=== Records shown ===
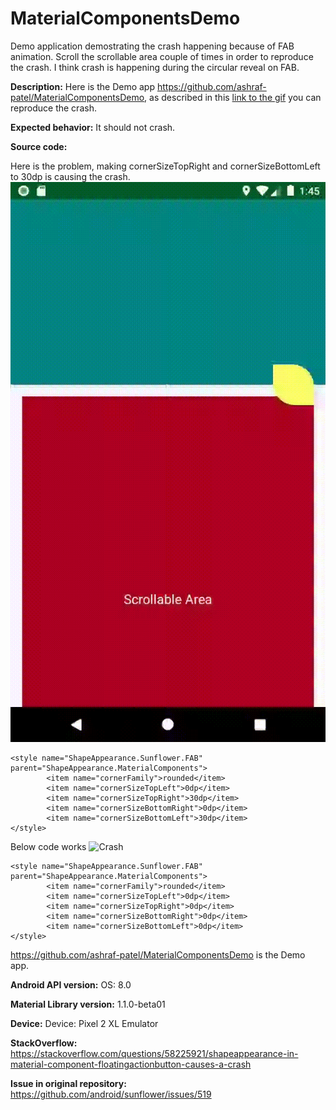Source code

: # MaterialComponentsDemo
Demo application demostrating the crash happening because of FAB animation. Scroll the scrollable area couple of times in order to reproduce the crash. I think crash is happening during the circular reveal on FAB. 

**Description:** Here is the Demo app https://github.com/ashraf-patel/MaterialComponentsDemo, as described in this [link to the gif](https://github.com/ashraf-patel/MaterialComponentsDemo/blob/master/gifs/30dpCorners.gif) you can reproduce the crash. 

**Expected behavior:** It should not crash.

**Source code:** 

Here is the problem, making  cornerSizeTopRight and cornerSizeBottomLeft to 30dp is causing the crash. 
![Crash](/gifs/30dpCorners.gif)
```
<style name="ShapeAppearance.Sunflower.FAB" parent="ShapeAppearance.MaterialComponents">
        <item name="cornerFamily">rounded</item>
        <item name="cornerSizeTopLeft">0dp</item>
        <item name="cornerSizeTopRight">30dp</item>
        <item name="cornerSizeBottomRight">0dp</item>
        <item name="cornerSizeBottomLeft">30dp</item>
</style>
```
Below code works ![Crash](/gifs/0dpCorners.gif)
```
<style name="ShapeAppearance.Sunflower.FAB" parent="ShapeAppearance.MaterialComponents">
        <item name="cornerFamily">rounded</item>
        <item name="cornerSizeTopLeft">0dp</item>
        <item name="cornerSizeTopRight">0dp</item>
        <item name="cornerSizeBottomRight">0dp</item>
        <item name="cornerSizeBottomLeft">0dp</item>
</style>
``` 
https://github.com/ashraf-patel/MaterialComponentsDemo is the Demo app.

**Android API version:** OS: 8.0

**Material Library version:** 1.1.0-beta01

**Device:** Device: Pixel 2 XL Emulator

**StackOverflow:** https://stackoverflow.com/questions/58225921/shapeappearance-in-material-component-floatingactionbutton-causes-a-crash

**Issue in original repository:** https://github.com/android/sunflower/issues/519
===
• _Required work_: Show each line in the data where the string "github" appears.

• _Task output_:
**Description:** Here is the Demo app https://github.com/ashraf-patel/MaterialComponentsDemo, as described in this [link to the gif](https://github.com/ashraf-patel/MaterialComponentsDemo/blob/master/gifs/30dpCorners.gif) you can reproduce the crash. 
https://github.com/ashraf-patel/MaterialComponentsDemo is the Demo app.
**Issue in original repository:** https://github.com/android/sunflower/issues/519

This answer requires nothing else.